→ **Your objective**
Which lines of the records below contain the string "Molina"? Report each of them.

→ **Data for review**
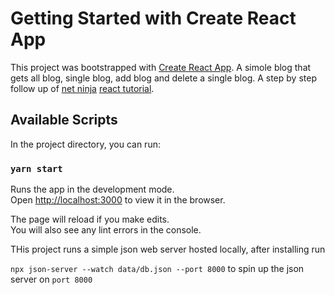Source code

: # Getting Started with Create React App

This project was bootstrapped with [Create React App](https://github.com/facebook/create-react-app).
A simole blog that gets all blog, single blog, add blog and delete a single blog.
A step by step follow up of [net ninja](https://www.youtube.com/channel/UCW5YeuERMmlnqo4oq8vwUpg) [react tutorial](https://www.youtube.com/watch?v=j942wKiXFu8).

## Available Scripts

In the project directory, you can run:

### `yarn start`

Runs the app in the development mode.\
Open [http://localhost:3000](http://localhost:3000) to view it in the browser.

The page will reload if you make edits.\
You will also see any lint errors in the console.


THis project runs a simple json web server hosted locally, after installing run 

`npx json-server --watch data/db.json --port 8000` to spin up the json server on `port 8000`

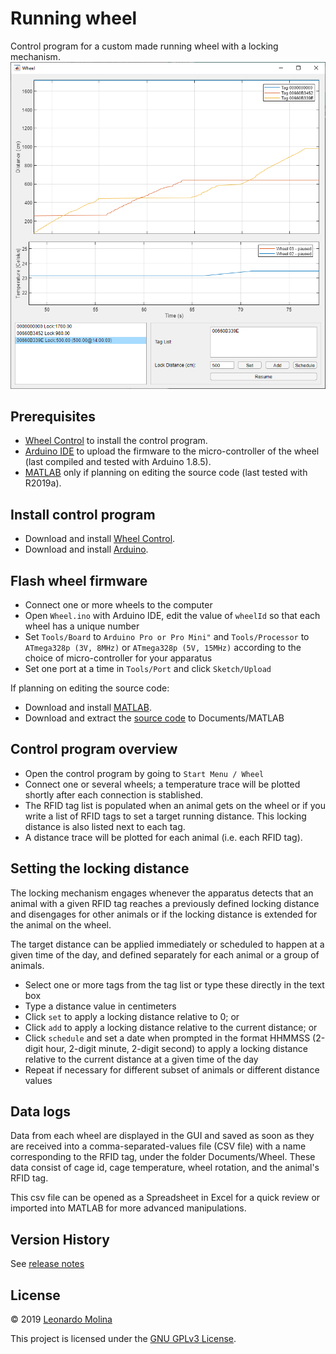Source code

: # Running wheel
Control program for a custom made running wheel with a locking mechanism.
![Running Wheel - GUI](etc/running-wheel-ui.png)

## Prerequisites
* [Wheel Control][Installer] to install the control program.
* [Arduino IDE][Arduino] to upload the firmware to the micro-controller of the wheel (last compiled and tested with Arduino 1.8.5).
* [MATLAB][MATLAB] only if planning on editing the source code (last tested with R2019a).

## Install control program
* Download and install [Wheel Control][Installer].
* Download and install [Arduino][Arduino].

## Flash wheel firmware
* Connect one or more wheels to the computer
* Open `Wheel.ino` with Arduino IDE, edit the value of `wheelId` so that each wheel has a unique number
* Set `Tools/Board` to `Arduino Pro or Pro Mini"` and `Tools/Processor` to `ATmega328p (3V, 8MHz)` or `ATmega328p (5V, 15MHz)` according to the choice of micro-controller for your apparatus
* Set one port at a time in `Tools/Port` and click `Sketch/Upload`

If planning on editing the source code:
* Download and install [MATLAB][MATLAB].
* Download and extract the [source code][Source Code] to Documents/MATLAB

## Control program overview
* Open the control program by going to `Start Menu / Wheel`
* Connect one or several wheels; a temperature trace will be plotted shortly after each connection is stablished.
* The RFID tag list is populated when an animal gets on the wheel or if you write a list of RFID tags to set a target running distance. This locking distance is also listed next to each tag.
* A distance trace will be plotted for each animal (i.e. each RFID tag).

## Setting the locking distance
The locking mechanism engages whenever the apparatus detects that an animal with a given RFID tag reaches a previously defined locking distance and disengages for other animals or if the locking distance is extended for the animal on the wheel.

The target distance can be applied immediately or scheduled to happen at a given time of the day, and defined separately for each animal or a group of animals.

* Select one or more tags from the tag list or type these directly in the text box
* Type a distance value in centimeters
* Click `set` to apply a locking distance relative to 0; or
* Click `add` to apply a locking distance relative to the current distance; or
* Click `schedule` and set a date when prompted in the format HHMMSS (2-digit hour, 2-digit minute, 2-digit second) to apply a locking distance relative to the current distance at a given time of the day
* Repeat if necessary for different subset of animals or different distance values

## Data logs
Data from each wheel are displayed in the GUI and saved as soon as they are received into a comma-separated-values file (CSV file) with a name corresponding to the RFID tag, under the folder Documents/Wheel. These data consist of cage id, cage temperature, wheel rotation, and the animal's RFID tag.

This csv file can be opened as a Spreadsheet in Excel for a quick review or imported into MATLAB for more advanced manipulations.

## Version History
See [release notes][Release Notes]

## License
© 2019 [Leonardo Molina][Leonardo Molina]

This project is licensed under the [GNU GPLv3 License][License].

[Leonardo Molina]: https://github.com/leomol
[Arduino]: https://www.arduino.cc/en/Main/Software
[Installer]: bin/wheel-installer.exe
[MATLAB]: https://www.mathworks.com/downloads/
[License]: LICENSE.md
[Source Code]: https://github.com/leomol/running-wheel/archive/master.zip
[Release Notes]: release-notes.md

→ **Answer for this exercise**
© 2019 [Leonardo Molina][Leonardo Molina]
[Leonardo Molina]: https://github.com/leomol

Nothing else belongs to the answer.